[Collected data]

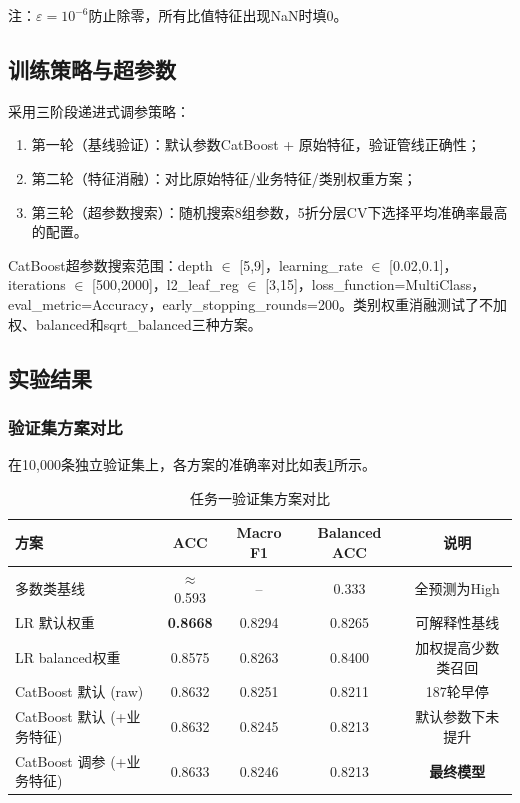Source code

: 注：$\varepsilon = 10^{-6}$防止除零，所有比值特征出现NaN时填0。

\subsection{训练策略与超参数}

采用三阶段递进式调参策略：
\begin{enumerate}[itemsep=0pt]
\item 第一轮（基线验证）：默认参数CatBoost + 原始特征，验证管线正确性；
\item 第二轮（特征消融）：对比原始特征/业务特征/类别权重方案；
\item 第三轮（超参数搜索）：随机搜索8组参数，5折分层CV下选择平均准确率最高的配置。
\end{enumerate}

CatBoost超参数搜索范围：depth $\in$ [5,9]，learning\_rate $\in$ [0.02,0.1]，iterations $\in$ [500,2000]，l2\_leaf\_reg $\in$ [3,15]，loss\_function=MultiClass，eval\_metric=Accuracy，early\_stopping\_rounds=200。类别权重消融测试了不加权、balanced和sqrt\_balanced三种方案。

\subsection{实验结果}

\subsubsection{验证集方案对比}

在10,000条独立验证集上，各方案的准确率对比如表\ref{tab:t1_results}所示。

\begin{table}[H]
\centering
\caption{任务一验证集方案对比}
\label{tab:t1_results}
\begin{tabular}{lcccc}
\toprule
\textbf{方案} & \textbf{ACC} & \textbf{Macro F1} & \textbf{Balanced ACC} & \textbf{说明} \\
\midrule
多数类基线 & $\approx$0.593 & -- & 0.333 & 全预测为High \\
LR 默认权重 & \textbf{0.8668} & 0.8294 & 0.8265 & 可解释性基线 \\
LR balanced权重 & 0.8575 & 0.8263 & 0.8400 & 加权提高少数类召回 \\
CatBoost 默认 (raw) & 0.8632 & 0.8251 & 0.8211 & 187轮早停 \\
CatBoost 默认 (+业务特征) & 0.8632 & 0.8245 & 0.8213 & 默认参数下未提升 \\
CatBoost 调参 (+业务特征) & 0.8633 & 0.8246 & 0.8213 & \textbf{最终模型} \\
\bottomrule
\end{tabular}
\end{table}

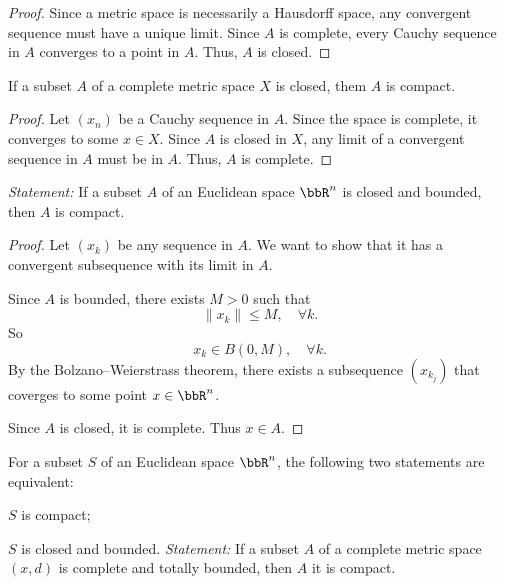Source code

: \documentclass[a4paper,12pt]{article}
\begin{document}
\begin{proof}
Since a metric space is necessarily a Hausdorff space, any convergent sequence must have a unique limit. Since $A$ is complete, every Cauchy sequence in $A$ converges to a point in $A$. Thus, $A$ is closed.
\end{proof}
 If a subset $A$ of a complete metric space $X$ is closed, them $A$ is compact.

\begin{proof}
Let $(x_n)$ be a Cauchy sequence in $A$. Since the space is complete, it converges to some $x\in X$. Since $A$ is closed in $X$, any limit of a convergent sequence in $A$ must be in $A$. Thus, $A$ is complete.
\end{proof}
\textit{Statement: }If a subset $A$ of an Euclidean space $\bbR^n$ is closed and bounded, then $A$ is compact.

\begin{proof}
Let $(x_k)$ be any sequence in $A$. We want to show that it has a convergent subsequence with its limit in $A$.

Since $A$ is bounded, there exists $M>0$ such that
    \[\|x_k\|\leq M,\quad\forall k.\]
    So
    \[x_k\in B(0,M),\quad\forall k.\]
    By the Bolzano–Weierstrass theorem, there exists a subsequence $(x_{k_j})$ that coverges to some point $x\in\bbR^n$.
    
    Since $A$ is closed, it is complete. Thus $x\in A$.
\end{proof}
For a subset $S$ of an Euclidean space $\bbR^n$, the following two statements are equivalent:
\bit
\item $S$ is compact;
\item $S$ is closed and bounded.
\eit
{}
\textit{Statement: }If a subset $A$ of a complete metric space $(x,d)$ is complete and totally bounded, then $A$ it is compact.
\end{document}
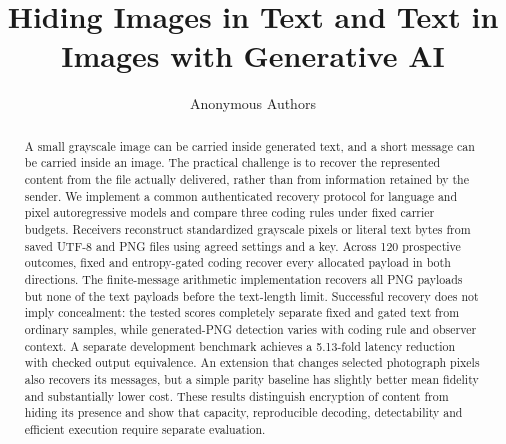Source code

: \documentclass[orivec]{llncs}
\begin{document}
\title{Hiding Images in Text and Text in Images with Generative AI}
\author{Anonymous Authors}
\institute{}
\maketitle

\begin{abstract}
A small grayscale image can be carried inside generated text, and a short message can be carried inside an image. The practical challenge is to recover the represented content from the file actually delivered, rather than from information retained by the sender. We implement a common authenticated recovery protocol for language and pixel autoregressive models and compare three coding rules under fixed carrier budgets. Receivers reconstruct standardized grayscale pixels or literal text bytes from saved UTF-8 and PNG files using agreed settings and a key. Across 120 prospective outcomes, fixed and entropy-gated coding recover every allocated payload in both directions. The finite-message arithmetic implementation recovers all PNG payloads but none of the text payloads before the text-length limit. Successful recovery does not imply concealment: the tested scores completely separate fixed and gated text from ordinary samples, while generated-PNG detection varies with coding rule and observer context. A separate development benchmark achieves a 5.13-fold latency reduction with checked output equivalence. An extension that changes selected photograph pixels also recovers its messages, but a simple parity baseline has slightly better mean fidelity and substantially lower cost. These results distinguish encryption of content from hiding its presence and show that capacity, reproducible decoding, detectability and efficient execution require separate evaluation.
\end{abstract}
\end{document}
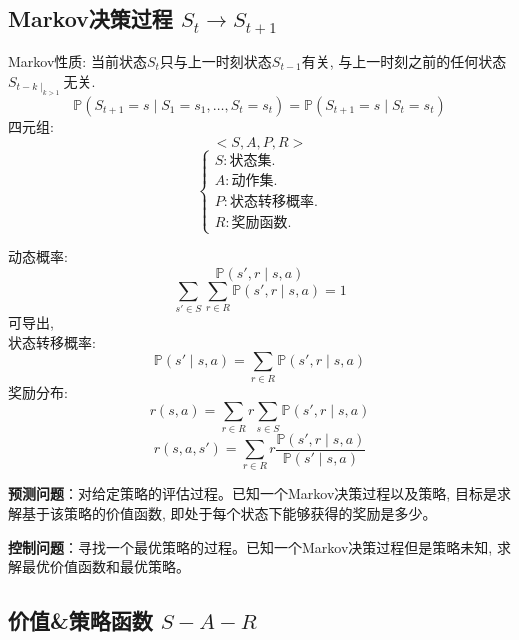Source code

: \documentclass{article}
\begin{document}
    \subsection{Markov决策过程 $S_t \to S_{t+1}$}
        Markov性质: 当前状态$S_t$只与上一时刻状态$S_{t-1}$有关, 与上一时刻之前的任何状态$S_{t-k \mid_{k > 1}}$无关.
            $$\mathbb{P}\left(S_{t+1}=s \mid S_{1}=s_{1}, \ldots, S_{t}=s_{t}\right)=\mathbb{P}\left(S_{t+1}=s \mid S_{t}=s_{t}\right)$$
        四元组:
            $$<S, A, P, R>$$
            \begin{displaymath} \left\{ \begin{array}{l}
                S: \text{状态集.}\\
                A: \text{动作集.}\\
                P: \text{状态转移概率.}\\
                R: \text{奖励函数}.
            \end{array} \right. \end{displaymath}
            
        动态概率:
            $$\mathbb{P}(s', r \mid s, a)$$
            $$\sum_{s' \in S} \sum_{r \in R} \mathbb{P}(s', r \mid s, a) = 1$$
        可导出,\\
        状态转移概率:
            $$\mathbb{P}(s' \mid s,a) = \sum_{r \in R} \mathbb{P}(s', r \mid s, a)$$
        奖励分布:
            $$r(s, a) = \sum_{r \in R} r \sum_{s \in S} \mathbb{P}(s', r \mid s, a)$$
            $$r(s, a, s') = \sum_{r \in R} r \frac{\mathbb{P}(s', r \mid s, a)}{\mathbb{P}(s' \mid s, a)}$$
            
        \textbf{预测问题}：对给定策略的评估过程。已知一个Markov决策过程以及策略, 目标是求解基于该策略的价值函数, 即处于每个状态下能够获得的奖励是多少。
        
        \textbf{控制问题}：寻找一个最优策略的过程。已知一个Markov决策过程但是策略未知, 求解最优价值函数和最优策略。

        
    \subsection{价值\&策略函数 $S-A-R$}
\end{document}
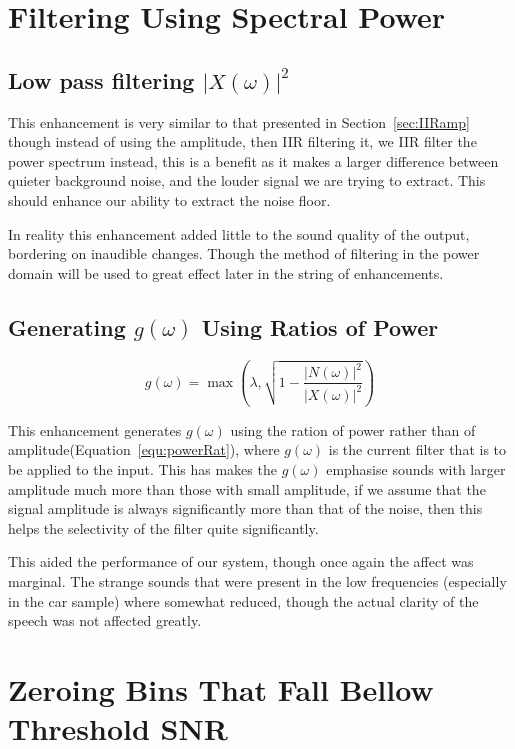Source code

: \documentclass[11pt]{article} %
\begin{document}
\section{Filtering Using Spectral Power} 
\subsection{Low pass filtering $\lvert X(\omega) \rvert^{2} $} 

This enhancement is very similar to that presented in Section~\ref{sec:IIRamp} though instead of using the amplitude, then IIR filtering it, we IIR filter the power spectrum instead, this is a benefit as it makes a larger difference between quieter background noise, and the louder signal we are trying to extract. This should enhance our ability to extract the noise floor. 

In reality this enhancement added little to the sound quality of the output, bordering on inaudible changes. Though the method of filtering in the power domain will be used to great effect later in the string of enhancements.  

\subsection{Generating $g(\omega)$ Using Ratios of Power} 

\begin{equation}
\label{equ:powerRat}
	g(\omega) = \max\left(\lambda, \sqrt{1- \frac{\lvert N(\omega) \rvert ^{2}}{\lvert X(\omega) \rvert ^{2}}}\right)
\end{equation}

This enhancement generates $g(\omega)$ using the ration of power rather than of amplitude(Equation~\ref{equ:powerRat}), where $g(\omega)$ is the current filter that is to be applied to the input. This has makes the $g(\omega)$ emphasise sounds with larger amplitude much more than those with small amplitude, if we assume that the signal amplitude is always significantly more than that of the noise, then this helps the selectivity of the filter quite significantly. 

This aided the performance of our system, though once again the affect was marginal. The strange sounds that were present in the low frequencies (especially in the car sample) where somewhat reduced, though the actual clarity of the speech was not affected greatly.

\section{Zeroing Bins That Fall Bellow Threshold SNR} 
\end{document}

== What the task requires ==
For this exercise, gather every line of the data that contains the word "amplitude".

== Answer for this exercise ==
This enhancement is very similar to that presented in Section~\ref{sec:IIRamp} though instead of using the amplitude, then IIR filtering it, we IIR filter the power spectrum instead, this is a benefit as it makes a larger difference between quieter background noise, and the louder signal we are trying to extract. This should enhance our ability to extract the noise floor. 
This enhancement generates $g(\omega)$ using the ration of power rather than of amplitude(Equation~\ref{equ:powerRat}), where $g(\omega)$ is the current filter that is to be applied to the input. This has makes the $g(\omega)$ emphasise sounds with larger amplitude much more than those with small amplitude, if we assume that the signal amplitude is always significantly more than that of the noise, then this helps the selectivity of the filter quite significantly. 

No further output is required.